_EXERCISE INSTRUCTIONS_:
Your reply should be one number, which is how many lines in the listing below contain "Total".

_EXERCISE MATERIALS_:
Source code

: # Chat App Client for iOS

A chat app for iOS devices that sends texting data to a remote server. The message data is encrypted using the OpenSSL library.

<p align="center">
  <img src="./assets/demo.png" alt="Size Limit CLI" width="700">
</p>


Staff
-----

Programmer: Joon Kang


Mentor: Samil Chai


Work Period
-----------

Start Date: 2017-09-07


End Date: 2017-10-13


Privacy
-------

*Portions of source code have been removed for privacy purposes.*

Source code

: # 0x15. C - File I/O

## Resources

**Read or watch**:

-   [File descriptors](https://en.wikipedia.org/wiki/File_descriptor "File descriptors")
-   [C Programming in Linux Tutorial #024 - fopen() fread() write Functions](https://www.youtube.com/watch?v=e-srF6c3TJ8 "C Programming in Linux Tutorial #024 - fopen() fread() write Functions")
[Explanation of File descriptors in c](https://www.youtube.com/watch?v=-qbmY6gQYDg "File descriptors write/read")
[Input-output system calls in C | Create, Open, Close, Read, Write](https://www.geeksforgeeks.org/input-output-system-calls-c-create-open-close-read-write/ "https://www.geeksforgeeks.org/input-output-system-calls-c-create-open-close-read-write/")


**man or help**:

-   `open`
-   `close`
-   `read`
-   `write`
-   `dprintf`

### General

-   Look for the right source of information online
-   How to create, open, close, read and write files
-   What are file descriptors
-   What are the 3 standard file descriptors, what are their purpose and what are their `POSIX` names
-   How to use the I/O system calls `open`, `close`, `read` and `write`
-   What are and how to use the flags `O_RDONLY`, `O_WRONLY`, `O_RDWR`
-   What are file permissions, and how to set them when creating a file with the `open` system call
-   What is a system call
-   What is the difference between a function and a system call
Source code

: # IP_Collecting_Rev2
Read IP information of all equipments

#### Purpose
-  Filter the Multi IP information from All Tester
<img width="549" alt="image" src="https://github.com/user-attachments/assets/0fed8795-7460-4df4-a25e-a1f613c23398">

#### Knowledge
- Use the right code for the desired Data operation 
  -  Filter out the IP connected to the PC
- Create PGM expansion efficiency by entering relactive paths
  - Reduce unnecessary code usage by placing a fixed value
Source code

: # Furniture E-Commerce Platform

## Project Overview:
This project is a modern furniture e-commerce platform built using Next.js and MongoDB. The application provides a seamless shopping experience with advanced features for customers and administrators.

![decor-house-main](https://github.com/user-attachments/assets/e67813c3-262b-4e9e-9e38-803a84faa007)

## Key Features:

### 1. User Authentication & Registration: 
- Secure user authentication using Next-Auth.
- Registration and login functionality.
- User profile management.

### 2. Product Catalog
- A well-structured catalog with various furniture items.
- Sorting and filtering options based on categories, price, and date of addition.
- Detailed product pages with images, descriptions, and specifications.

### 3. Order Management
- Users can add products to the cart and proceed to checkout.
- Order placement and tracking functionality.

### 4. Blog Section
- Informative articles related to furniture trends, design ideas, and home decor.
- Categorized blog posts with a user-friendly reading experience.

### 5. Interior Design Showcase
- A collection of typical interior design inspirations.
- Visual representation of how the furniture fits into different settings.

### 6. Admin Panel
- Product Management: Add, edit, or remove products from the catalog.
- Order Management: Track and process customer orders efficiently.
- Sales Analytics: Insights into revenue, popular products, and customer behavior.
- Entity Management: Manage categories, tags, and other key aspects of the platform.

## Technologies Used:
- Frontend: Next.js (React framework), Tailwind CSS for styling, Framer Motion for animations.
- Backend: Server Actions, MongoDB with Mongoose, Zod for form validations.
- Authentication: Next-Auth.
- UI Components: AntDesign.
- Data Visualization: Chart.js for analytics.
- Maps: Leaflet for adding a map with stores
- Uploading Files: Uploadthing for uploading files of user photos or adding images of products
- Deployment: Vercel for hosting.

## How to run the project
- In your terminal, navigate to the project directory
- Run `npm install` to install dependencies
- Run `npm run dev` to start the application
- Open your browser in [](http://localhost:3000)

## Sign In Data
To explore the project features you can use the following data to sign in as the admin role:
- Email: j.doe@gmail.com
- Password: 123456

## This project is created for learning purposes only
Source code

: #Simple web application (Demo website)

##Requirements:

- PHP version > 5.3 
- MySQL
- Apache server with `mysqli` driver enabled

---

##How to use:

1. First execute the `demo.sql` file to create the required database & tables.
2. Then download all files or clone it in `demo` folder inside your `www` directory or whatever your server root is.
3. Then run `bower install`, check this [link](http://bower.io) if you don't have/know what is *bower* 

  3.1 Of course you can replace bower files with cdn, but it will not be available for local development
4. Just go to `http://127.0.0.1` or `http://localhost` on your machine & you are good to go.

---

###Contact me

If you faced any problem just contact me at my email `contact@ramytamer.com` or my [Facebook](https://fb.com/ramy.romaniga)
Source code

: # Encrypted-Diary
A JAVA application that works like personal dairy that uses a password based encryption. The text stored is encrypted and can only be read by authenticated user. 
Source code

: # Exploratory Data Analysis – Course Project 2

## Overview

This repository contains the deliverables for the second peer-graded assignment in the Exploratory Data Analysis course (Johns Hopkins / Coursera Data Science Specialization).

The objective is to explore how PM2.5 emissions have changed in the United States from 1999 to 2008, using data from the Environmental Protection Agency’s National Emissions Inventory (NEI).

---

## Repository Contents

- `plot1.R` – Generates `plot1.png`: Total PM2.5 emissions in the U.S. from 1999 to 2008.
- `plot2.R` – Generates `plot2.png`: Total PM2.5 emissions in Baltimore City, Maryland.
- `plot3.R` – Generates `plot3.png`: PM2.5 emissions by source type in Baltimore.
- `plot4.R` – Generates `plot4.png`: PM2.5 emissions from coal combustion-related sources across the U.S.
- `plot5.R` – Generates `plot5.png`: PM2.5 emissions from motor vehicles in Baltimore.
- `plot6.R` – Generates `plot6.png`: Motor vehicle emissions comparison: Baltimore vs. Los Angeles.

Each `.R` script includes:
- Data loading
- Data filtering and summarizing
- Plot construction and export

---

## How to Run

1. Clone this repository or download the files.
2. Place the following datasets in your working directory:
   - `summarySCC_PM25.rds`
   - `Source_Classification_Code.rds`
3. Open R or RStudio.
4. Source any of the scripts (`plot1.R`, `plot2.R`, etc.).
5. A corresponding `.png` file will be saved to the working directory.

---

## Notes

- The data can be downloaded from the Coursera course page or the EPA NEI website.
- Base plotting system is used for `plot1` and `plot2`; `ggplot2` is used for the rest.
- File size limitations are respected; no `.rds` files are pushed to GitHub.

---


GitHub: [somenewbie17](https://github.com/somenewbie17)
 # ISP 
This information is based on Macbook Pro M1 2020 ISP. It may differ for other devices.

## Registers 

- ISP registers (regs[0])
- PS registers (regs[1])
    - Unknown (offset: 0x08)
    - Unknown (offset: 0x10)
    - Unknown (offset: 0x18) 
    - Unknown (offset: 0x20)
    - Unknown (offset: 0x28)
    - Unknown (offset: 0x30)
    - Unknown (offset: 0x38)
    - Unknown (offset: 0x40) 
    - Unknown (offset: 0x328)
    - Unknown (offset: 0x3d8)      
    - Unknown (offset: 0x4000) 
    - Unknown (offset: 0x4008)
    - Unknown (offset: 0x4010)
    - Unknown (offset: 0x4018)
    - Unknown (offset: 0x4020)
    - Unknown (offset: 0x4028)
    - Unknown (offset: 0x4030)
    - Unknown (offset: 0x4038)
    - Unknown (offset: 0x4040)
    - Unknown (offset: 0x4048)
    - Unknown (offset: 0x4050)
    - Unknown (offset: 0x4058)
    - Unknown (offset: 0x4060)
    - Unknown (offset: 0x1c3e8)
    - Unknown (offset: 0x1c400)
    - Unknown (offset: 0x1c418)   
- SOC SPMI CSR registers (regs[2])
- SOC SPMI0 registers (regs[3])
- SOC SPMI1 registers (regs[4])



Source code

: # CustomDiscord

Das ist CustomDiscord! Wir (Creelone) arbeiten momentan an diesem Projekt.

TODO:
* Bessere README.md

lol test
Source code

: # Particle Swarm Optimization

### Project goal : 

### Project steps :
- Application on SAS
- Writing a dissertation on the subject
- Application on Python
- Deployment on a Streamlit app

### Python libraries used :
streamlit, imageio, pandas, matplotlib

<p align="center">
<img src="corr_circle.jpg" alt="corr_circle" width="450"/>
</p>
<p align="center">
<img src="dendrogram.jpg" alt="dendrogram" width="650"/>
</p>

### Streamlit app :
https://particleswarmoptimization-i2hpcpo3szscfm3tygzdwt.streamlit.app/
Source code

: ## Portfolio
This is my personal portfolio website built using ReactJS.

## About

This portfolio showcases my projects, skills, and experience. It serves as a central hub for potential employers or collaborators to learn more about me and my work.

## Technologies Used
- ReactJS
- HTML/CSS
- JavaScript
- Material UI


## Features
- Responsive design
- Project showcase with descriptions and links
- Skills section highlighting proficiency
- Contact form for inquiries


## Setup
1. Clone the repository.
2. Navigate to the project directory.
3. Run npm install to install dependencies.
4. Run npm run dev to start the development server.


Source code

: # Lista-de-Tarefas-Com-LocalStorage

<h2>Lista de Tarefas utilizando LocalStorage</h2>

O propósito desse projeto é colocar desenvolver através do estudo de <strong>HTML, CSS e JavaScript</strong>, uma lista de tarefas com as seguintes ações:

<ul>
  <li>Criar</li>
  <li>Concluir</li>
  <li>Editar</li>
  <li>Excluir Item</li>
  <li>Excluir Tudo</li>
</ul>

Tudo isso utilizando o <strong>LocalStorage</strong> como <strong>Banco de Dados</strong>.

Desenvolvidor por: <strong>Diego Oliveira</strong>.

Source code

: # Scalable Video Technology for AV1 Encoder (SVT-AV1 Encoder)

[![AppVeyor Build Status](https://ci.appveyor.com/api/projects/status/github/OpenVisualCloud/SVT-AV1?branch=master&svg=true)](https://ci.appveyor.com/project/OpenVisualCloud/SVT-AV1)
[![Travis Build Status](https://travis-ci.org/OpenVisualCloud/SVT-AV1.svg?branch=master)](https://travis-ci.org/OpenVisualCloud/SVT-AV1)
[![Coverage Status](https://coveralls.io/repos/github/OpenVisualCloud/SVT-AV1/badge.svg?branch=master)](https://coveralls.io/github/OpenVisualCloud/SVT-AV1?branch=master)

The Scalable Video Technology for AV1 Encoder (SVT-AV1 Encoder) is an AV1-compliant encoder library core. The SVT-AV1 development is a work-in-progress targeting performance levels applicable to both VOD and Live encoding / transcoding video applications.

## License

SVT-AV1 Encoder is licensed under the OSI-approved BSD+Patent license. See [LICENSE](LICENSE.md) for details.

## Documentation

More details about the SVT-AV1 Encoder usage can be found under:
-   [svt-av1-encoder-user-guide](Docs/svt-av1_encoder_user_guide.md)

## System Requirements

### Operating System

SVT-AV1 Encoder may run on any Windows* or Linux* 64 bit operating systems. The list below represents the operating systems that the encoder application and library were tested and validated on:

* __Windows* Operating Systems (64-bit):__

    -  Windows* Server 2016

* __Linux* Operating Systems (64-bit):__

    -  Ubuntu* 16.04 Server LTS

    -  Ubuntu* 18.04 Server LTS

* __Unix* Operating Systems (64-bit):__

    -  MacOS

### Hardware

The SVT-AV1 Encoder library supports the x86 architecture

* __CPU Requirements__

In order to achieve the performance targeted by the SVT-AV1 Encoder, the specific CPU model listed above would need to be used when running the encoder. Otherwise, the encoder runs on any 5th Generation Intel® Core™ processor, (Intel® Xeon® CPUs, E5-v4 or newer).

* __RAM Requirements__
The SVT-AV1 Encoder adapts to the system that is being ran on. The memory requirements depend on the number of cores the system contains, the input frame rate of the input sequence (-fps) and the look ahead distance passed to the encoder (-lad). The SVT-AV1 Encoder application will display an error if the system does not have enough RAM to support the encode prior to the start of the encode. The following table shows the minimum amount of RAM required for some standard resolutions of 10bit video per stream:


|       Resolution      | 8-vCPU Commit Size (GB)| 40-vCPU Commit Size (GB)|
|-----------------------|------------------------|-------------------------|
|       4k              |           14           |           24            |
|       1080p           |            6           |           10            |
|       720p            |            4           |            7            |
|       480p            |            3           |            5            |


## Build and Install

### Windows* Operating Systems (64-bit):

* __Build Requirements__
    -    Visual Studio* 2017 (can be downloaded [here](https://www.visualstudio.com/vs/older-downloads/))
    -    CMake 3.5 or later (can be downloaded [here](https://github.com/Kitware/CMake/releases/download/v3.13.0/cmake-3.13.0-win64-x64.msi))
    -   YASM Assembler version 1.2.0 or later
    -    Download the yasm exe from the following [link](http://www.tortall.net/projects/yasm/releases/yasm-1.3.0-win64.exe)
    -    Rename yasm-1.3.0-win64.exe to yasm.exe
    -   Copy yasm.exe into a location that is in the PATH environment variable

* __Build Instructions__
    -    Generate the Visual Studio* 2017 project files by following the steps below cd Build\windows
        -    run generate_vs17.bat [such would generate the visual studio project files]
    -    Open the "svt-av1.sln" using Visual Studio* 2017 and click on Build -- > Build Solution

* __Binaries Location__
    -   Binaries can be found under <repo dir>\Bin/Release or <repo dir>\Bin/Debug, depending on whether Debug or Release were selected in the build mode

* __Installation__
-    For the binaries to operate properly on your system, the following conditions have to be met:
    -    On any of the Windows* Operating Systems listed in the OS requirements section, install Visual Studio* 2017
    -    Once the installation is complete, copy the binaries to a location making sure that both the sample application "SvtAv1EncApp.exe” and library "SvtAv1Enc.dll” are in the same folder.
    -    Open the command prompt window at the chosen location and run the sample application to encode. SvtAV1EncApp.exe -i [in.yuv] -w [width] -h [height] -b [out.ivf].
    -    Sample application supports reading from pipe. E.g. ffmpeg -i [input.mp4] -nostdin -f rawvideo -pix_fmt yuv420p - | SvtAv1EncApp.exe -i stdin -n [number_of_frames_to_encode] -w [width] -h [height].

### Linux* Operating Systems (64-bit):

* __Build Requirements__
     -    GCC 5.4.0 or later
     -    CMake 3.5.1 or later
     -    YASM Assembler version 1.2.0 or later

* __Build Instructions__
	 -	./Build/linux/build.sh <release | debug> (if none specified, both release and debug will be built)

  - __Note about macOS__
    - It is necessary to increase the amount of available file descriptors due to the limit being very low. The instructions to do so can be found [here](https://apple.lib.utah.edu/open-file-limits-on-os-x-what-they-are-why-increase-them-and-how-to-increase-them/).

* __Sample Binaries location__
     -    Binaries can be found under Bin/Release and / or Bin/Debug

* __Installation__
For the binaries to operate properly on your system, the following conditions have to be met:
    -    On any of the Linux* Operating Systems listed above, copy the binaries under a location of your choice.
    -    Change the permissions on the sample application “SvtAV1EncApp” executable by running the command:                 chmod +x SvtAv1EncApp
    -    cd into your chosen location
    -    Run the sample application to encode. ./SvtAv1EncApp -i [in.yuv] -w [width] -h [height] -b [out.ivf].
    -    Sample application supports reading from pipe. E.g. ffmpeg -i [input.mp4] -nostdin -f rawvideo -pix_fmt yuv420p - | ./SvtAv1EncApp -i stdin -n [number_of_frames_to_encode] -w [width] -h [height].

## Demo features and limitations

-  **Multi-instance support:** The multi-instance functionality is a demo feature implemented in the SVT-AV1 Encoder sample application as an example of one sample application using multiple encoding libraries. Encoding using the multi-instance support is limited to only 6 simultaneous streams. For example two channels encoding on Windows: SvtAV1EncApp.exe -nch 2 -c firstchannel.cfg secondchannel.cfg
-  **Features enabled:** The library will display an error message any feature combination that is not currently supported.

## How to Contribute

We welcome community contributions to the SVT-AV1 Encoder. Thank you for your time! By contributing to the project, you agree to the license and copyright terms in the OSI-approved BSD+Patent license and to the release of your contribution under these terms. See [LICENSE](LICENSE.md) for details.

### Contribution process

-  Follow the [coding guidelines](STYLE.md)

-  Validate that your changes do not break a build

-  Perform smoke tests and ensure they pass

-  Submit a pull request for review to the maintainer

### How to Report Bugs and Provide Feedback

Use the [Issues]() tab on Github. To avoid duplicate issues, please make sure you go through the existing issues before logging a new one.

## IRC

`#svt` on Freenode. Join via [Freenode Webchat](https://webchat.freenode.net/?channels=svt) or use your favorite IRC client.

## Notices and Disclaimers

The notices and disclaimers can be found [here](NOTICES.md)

_YOUR SOLUTION_:
2